By comparison to North America, Africa this week was comparatively quiet, given the pace of violent activities in recent weeks. Thankfully, the rest of the world – the Russo-Ukrainian War being the obvious exception – also remained largely quiet this week, to the point that we will be ending this Report on that continent.

Beginning in Burkina Faso, terror attacks killed a dozen people – all believed to be civilians – in two attacks in the central part of the country. [1][2] Meanwhile, Islamist insurgents severely damaged a critical bridge linking the towns of Kaya (just to the northwest of the nation’s capital of Ouagadougou) and Dori, approximately 120miles/193km to the northwest. [3][4] This appears to be a fresh offensive by jihadists to isolate the capital from the northern part of the country, as there are reports of jihadi’s effectively blockading towns along the contested roadway. The central government currently controls only an estimated 60 percent of the country. Burkina Faso, one of the poorest nations in the world, has been battling a festering Islamist insurgency since 2015, primarily against movements linked to the Al-Qaeda and the Islamic State groups. More than 2,000 people have been killed and 1.8 million displaced.

[Source 1] – [Source 2] – [Source 3] – [Source 4]
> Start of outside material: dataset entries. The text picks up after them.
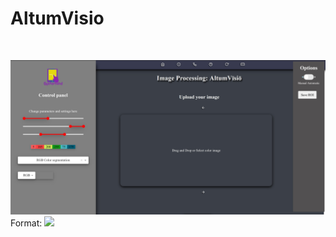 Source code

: # AltumVisio

<br>

![Method1](https://github.com/jithin8mathew/AltumVisio/blob/main/mainPage.jpg)
Format: ![](url)

<br>
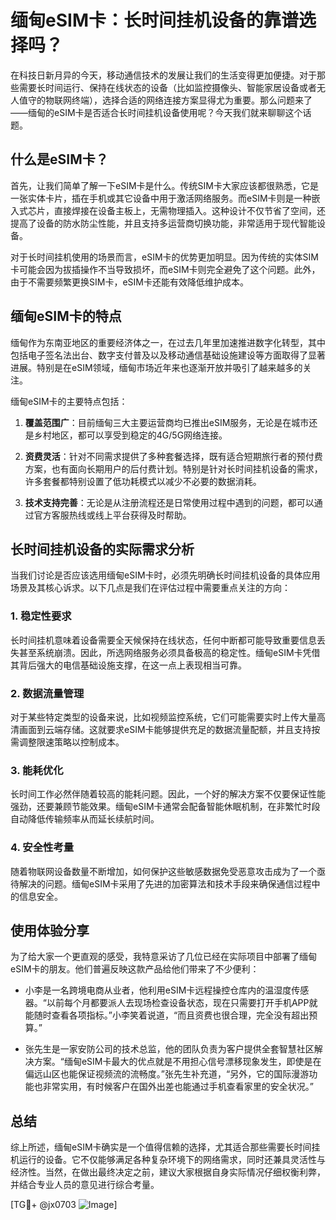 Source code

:# 缅甸eSIM卡：长时间挂机设备的靠谱选择吗？

在科技日新月异的今天，移动通信技术的发展让我们的生活变得更加便捷。对于那些需要长时间运行、保持在线状态的设备（比如监控摄像头、智能家居设备或者无人值守的物联网终端），选择合适的网络连接方案显得尤为重要。那么问题来了——缅甸的eSIM卡是否适合长时间挂机设备使用呢？今天我们就来聊聊这个话题。

## 什么是eSIM卡？

首先，让我们简单了解一下eSIM卡是什么。传统SIM卡大家应该都很熟悉，它是一张实体卡片，插在手机或其它设备中用于激活网络服务。而eSIM卡则是一种嵌入式芯片，直接焊接在设备主板上，无需物理插入。这种设计不仅节省了空间，还提高了设备的防水防尘性能，并且支持多运营商切换功能，非常适用于现代智能设备。

对于长时间挂机使用的场景而言，eSIM卡的优势更加明显。因为传统的实体SIM卡可能会因为拔插操作不当导致损坏，而eSIM卡则完全避免了这个问题。此外，由于不需要频繁更换SIM卡，eSIM卡还能有效降低维护成本。

## 缅甸eSIM卡的特点

缅甸作为东南亚地区的重要经济体之一，在过去几年里加速推进数字化转型，其中包括电子签名法出台、数字支付普及以及移动通信基础设施建设等方面取得了显著进展。特别是在eSIM领域，缅甸市场近年来也逐渐开放并吸引了越来越多的关注。

缅甸eSIM卡的主要特点包括：

1. **覆盖范围广**：目前缅甸三大主要运营商均已推出eSIM服务，无论是在城市还是乡村地区，都可以享受到稳定的4G/5G网络连接。
   
2. **资费灵活**：针对不同需求提供了多种套餐选择，既有适合短期旅行者的预付费方案，也有面向长期用户的后付费计划。特别是针对长时间挂机设备的需求，许多套餐都特别设置了低功耗模式以减少不必要的数据消耗。

3. **技术支持完善**：无论是从注册流程还是日常使用过程中遇到的问题，都可以通过官方客服热线或线上平台获得及时帮助。

## 长时间挂机设备的实际需求分析

当我们讨论是否应该选用缅甸eSIM卡时，必须先明确长时间挂机设备的具体应用场景及其核心诉求。以下几点是我们在评估过程中需要重点关注的方向：

### 1. 稳定性要求
长时间挂机意味着设备需要全天候保持在线状态，任何中断都可能导致重要信息丢失甚至系统崩溃。因此，所选网络服务必须具备极高的稳定性。缅甸eSIM卡凭借其背后强大的电信基础设施支撑，在这一点上表现相当可靠。

### 2. 数据流量管理
对于某些特定类型的设备来说，比如视频监控系统，它们可能需要实时上传大量高清画面到云端存储。这就要求eSIM卡能够提供充足的数据流量配额，并且支持按需调整限速策略以控制成本。

### 3. 能耗优化
长时间工作必然伴随着较高的能耗问题。因此，一个好的解决方案不仅要保证性能强劲，还要兼顾节能效果。缅甸eSIM卡通常会配备智能休眠机制，在非繁忙时段自动降低传输频率从而延长续航时间。

### 4. 安全性考量
随着物联网设备数量不断增加，如何保护这些敏感数据免受恶意攻击成为了一个亟待解决的问题。缅甸eSIM卡采用了先进的加密算法和技术手段来确保通信过程中的信息安全。

## 使用体验分享

为了给大家一个更直观的感受，我特意采访了几位已经在实际项目中部署了缅甸eSIM卡的朋友。他们普遍反映这款产品给他们带来了不少便利：

- 小李是一名跨境电商从业者，他利用eSIM卡远程操控仓库内的温湿度传感器。“以前每个月都要派人去现场检查设备状态，现在只需要打开手机APP就能随时查看各项指标。”小李笑着说道，“而且资费也很合理，完全没有超出预算。”

- 张先生是一家安防公司的技术总监，他的团队负责为客户提供全套智慧社区解决方案。“缅甸eSIM卡最大的优点就是不用担心信号漂移现象发生，即使是在偏远山区也能保证视频流的流畅度。”张先生补充道，“另外，它的国际漫游功能也非常实用，有时候客户在国外出差也能通过手机查看家里的安全状况。”

## 总结

综上所述，缅甸eSIM卡确实是一个值得信赖的选择，尤其适合那些需要长时间挂机运行的设备。它不仅能够满足各种复杂环境下的网络需求，同时还兼具灵活性与经济性。当然，在做出最终决定之前，建议大家根据自身实际情况仔细权衡利弊，并结合专业人员的意见进行综合考量。

[TG💪+ @jx0703 ![Image](https://github.com/user-attachments/assets/dbca1d08-cadb-493c-b0ec-ad6f7a83f270)]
In Nigeria, Islamist jihadi’s reportedly kidnapped a number of medical personnel while murdering numerous civilians in the neighboring states of Kaduna (which also saw the reported kidnapping of a police officer) and Zamfara, in the country’s northwest, while some 13 people were reported killed by terrorists on a mining site in Niger State (not to be confused with the nation of the same name), and reportedly kidnapped two Chinese nationals working on the site. The kidnapping of medical personnel is significant, indicating that repeated operations by Nigerian police, military and civilian militia’s are exacting a heavy toll on the terrorist groups. [1]-[4]

In the southeast, attacks killed at least three people, and resulted in several homes being burned down. [5] In the country’s northwest, meanwhile, Islamic terror groups have begun attacking the national power distribution infrastructure, resulting in increasing strain on the country’s power grid. [6]


[Source 1] – [Source 2] – [Source 3] – [Source 4] – [Source 5] – [Source 6]


Across the continent, Ethiopian officials are blaming the deaths of some 338 people – mostly ethnic Amhara’s – in the Oromia Region on the Oromo Liberation Army (OLA) rebel group. The group has denied any involvement in the killings. The Oromo conflict has been waxing and waning in intensity since 1973, which has been aggravated by the ongoing Tigray War in the northern part of the country.